__HOW TO COMPLETE THIS TASK__:
The line containing "him for real?" marks the end; copy exactly all lines from the start of the material up to and including it.

__RECORD EXCERPTS__:
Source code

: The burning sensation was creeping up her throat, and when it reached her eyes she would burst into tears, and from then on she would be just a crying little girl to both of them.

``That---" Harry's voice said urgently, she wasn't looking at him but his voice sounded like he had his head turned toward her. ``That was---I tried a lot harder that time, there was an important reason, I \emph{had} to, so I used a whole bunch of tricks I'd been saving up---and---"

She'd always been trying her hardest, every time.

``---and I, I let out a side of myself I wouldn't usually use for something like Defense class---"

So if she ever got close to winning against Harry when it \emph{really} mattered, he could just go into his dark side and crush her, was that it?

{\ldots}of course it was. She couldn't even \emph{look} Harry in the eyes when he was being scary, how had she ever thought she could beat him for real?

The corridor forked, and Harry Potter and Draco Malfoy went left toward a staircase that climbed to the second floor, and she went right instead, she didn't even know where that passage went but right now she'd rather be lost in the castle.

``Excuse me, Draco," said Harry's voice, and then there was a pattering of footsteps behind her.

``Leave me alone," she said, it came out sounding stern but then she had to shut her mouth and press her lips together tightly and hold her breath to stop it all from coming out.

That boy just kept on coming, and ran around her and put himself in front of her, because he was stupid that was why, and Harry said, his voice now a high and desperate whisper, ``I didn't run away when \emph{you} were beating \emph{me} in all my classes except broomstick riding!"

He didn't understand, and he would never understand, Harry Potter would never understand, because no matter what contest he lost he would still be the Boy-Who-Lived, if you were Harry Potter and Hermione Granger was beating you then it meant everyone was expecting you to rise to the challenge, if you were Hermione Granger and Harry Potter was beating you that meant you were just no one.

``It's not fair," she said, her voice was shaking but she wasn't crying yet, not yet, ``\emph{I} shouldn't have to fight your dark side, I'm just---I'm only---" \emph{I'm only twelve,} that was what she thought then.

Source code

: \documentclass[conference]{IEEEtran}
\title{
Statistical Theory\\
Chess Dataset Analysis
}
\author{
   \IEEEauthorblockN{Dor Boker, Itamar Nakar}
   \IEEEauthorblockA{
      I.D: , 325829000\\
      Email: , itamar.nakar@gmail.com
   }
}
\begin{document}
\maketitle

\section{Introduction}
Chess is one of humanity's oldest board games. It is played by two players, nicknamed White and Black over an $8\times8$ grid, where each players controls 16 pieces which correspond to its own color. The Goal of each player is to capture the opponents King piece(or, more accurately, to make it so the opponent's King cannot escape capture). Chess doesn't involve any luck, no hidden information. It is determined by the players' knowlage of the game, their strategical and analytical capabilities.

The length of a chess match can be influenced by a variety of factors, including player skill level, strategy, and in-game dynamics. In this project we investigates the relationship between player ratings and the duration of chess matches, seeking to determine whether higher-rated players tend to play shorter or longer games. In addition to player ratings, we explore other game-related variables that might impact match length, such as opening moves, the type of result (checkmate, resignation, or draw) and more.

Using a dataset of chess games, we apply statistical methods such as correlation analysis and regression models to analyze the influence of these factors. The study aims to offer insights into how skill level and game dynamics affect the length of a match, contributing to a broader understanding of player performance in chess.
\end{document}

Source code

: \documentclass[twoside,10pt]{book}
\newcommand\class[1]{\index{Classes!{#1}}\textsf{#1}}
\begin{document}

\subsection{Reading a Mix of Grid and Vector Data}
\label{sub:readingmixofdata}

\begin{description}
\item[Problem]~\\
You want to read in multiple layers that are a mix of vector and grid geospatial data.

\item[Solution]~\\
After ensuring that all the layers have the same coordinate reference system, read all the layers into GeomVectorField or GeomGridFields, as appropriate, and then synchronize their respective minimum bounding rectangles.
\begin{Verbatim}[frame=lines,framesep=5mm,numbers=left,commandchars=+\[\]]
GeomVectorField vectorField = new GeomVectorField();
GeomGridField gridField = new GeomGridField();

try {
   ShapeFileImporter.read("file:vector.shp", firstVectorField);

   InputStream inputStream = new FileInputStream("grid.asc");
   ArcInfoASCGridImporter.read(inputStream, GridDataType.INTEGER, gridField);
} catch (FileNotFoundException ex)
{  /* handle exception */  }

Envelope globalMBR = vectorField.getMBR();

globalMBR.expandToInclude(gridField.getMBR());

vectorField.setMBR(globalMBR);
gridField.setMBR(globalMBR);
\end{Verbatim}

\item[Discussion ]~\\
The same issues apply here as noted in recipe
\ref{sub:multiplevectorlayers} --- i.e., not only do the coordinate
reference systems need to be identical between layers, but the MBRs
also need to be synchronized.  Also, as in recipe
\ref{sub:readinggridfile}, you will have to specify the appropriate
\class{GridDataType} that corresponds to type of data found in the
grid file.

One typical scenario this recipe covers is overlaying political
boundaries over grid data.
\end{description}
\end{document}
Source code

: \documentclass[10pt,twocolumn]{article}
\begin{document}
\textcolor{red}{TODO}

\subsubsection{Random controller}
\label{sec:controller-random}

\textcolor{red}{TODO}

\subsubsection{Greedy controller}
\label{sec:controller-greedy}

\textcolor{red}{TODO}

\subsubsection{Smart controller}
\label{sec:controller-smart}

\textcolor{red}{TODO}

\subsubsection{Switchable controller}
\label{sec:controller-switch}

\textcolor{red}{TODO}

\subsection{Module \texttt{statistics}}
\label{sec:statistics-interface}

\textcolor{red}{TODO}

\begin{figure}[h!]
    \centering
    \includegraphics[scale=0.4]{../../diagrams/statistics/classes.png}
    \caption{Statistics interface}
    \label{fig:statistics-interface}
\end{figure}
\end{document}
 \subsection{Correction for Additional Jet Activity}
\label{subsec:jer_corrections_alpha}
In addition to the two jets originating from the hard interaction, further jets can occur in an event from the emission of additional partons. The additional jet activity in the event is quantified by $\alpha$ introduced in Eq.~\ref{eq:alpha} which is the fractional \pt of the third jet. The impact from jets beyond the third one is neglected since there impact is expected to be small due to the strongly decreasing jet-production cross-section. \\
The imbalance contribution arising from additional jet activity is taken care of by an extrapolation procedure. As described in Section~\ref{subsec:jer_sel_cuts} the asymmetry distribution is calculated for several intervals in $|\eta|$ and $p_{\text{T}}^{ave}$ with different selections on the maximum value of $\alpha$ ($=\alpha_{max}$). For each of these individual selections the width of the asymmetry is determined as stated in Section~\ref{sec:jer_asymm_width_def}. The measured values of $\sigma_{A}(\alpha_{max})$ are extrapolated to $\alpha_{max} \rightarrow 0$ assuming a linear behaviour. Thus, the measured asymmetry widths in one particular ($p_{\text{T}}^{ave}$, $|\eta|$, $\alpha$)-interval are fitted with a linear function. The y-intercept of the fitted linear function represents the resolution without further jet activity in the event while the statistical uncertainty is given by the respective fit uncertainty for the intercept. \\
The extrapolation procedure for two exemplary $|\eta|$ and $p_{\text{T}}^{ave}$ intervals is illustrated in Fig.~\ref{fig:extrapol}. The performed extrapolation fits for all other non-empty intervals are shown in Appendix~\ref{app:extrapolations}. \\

__PROBLEM SOLUTION__:
Source code

: The burning sensation was creeping up her throat, and when it reached her eyes she would burst into tears, and from then on she would be just a crying little girl to both of them.

``That---" Harry's voice said urgently, she wasn't looking at him but his voice sounded like he had his head turned toward her. ``That was---I tried a lot harder that time, there was an important reason, I \emph{had} to, so I used a whole bunch of tricks I'd been saving up---and---"

She'd always been trying her hardest, every time.

``---and I, I let out a side of myself I wouldn't usually use for something like Defense class---"

So if she ever got close to winning against Harry when it \emph{really} mattered, he could just go into his dark side and crush her, was that it?

{\ldots}of course it was. She couldn't even \emph{look} Harry in the eyes when he was being scary, how had she ever thought she could beat him for real?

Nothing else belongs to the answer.